* **THE PROBLEM**
For this exercise, repeat every line of the material exactly.

* **DATA RECORDS**
......

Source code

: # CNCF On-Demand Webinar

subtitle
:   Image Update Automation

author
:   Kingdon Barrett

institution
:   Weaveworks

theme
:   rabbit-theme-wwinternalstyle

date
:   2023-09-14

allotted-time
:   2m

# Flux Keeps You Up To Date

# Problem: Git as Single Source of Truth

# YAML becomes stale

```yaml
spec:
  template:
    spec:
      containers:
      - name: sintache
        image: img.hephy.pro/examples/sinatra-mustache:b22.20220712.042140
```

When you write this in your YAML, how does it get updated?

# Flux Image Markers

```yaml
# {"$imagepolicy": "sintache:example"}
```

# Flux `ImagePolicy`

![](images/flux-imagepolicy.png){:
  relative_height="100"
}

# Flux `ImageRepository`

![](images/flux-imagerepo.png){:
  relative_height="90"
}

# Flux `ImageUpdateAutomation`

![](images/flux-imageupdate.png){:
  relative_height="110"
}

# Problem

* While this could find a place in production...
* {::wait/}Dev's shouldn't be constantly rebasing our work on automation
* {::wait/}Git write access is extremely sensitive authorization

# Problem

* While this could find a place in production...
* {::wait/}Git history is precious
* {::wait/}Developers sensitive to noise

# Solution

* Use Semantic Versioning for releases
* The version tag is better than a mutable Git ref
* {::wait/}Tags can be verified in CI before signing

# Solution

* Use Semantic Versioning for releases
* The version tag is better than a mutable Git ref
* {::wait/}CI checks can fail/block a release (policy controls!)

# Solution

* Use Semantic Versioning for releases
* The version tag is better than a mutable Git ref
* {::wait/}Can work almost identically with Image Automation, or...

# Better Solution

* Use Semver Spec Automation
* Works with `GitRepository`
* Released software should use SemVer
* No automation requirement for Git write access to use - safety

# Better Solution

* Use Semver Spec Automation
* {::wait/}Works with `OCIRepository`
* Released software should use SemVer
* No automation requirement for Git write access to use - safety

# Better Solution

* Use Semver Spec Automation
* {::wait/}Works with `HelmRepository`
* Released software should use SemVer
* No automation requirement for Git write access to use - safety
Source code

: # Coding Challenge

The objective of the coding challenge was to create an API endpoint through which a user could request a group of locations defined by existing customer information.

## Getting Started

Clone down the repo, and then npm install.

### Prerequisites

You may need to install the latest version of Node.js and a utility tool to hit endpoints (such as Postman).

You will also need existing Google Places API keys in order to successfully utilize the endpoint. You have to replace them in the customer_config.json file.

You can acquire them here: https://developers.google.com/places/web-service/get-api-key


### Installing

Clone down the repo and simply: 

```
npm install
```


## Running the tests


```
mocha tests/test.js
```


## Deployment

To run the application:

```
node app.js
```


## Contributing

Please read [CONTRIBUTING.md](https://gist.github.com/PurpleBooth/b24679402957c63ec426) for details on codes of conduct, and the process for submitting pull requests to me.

......

* **YOUR RESPONSE**
Source code

: # CNCF On-Demand Webinar

subtitle
:   Image Update Automation

author
:   Kingdon Barrett

institution
:   Weaveworks

theme
:   rabbit-theme-wwinternalstyle

date
:   2023-09-14

allotted-time
:   2m

# Flux Keeps You Up To Date

# Problem: Git as Single Source of Truth

# YAML becomes stale

```yaml
spec:
  template:
    spec:
      containers:
      - name: sintache
        image: img.hephy.pro/examples/sinatra-mustache:b22.20220712.042140
```

When you write this in your YAML, how does it get updated?

# Flux Image Markers

```yaml
# {"$imagepolicy": "sintache:example"}
```

# Flux `ImagePolicy`

![](images/flux-imagepolicy.png){:
  relative_height="100"
}

# Flux `ImageRepository`

![](images/flux-imagerepo.png){:
  relative_height="90"
}

# Flux `ImageUpdateAutomation`

![](images/flux-imageupdate.png){:
  relative_height="110"
}

# Problem

* While this could find a place in production...
* {::wait/}Dev's shouldn't be constantly rebasing our work on automation
* {::wait/}Git write access is extremely sensitive authorization

# Problem

* While this could find a place in production...
* {::wait/}Git history is precious
* {::wait/}Developers sensitive to noise

# Solution

* Use Semantic Versioning for releases
* The version tag is better than a mutable Git ref
* {::wait/}Tags can be verified in CI before signing

# Solution

* Use Semantic Versioning for releases
* The version tag is better than a mutable Git ref
* {::wait/}CI checks can fail/block a release (policy controls!)

# Solution

* Use Semantic Versioning for releases
* The version tag is better than a mutable Git ref
* {::wait/}Can work almost identically with Image Automation, or...

# Better Solution

* Use Semver Spec Automation
* Works with `GitRepository`
* Released software should use SemVer
* No automation requirement for Git write access to use - safety

# Better Solution

* Use Semver Spec Automation
* {::wait/}Works with `OCIRepository`
* Released software should use SemVer
* No automation requirement for Git write access to use - safety

# Better Solution

* Use Semver Spec Automation
* {::wait/}Works with `HelmRepository`
* Released software should use SemVer
* No automation requirement for Git write access to use - safety
Source code

: # Coding Challenge

The objective of the coding challenge was to create an API endpoint through which a user could request a group of locations defined by existing customer information.

## Getting Started

Clone down the repo, and then npm install.

### Prerequisites

You may need to install the latest version of Node.js and a utility tool to hit endpoints (such as Postman).

You will also need existing Google Places API keys in order to successfully utilize the endpoint. You have to replace them in the customer_config.json file.

You can acquire them here: https://developers.google.com/places/web-service/get-api-key


### Installing

Clone down the repo and simply: 

```
npm install
```


## Running the tests


```
mocha tests/test.js
```


## Deployment

To run the application:

```
node app.js
```


## Contributing

Please read [CONTRIBUTING.md](https://gist.github.com/PurpleBooth/b24679402957c63ec426) for details on codes of conduct, and the process for submitting pull requests to me.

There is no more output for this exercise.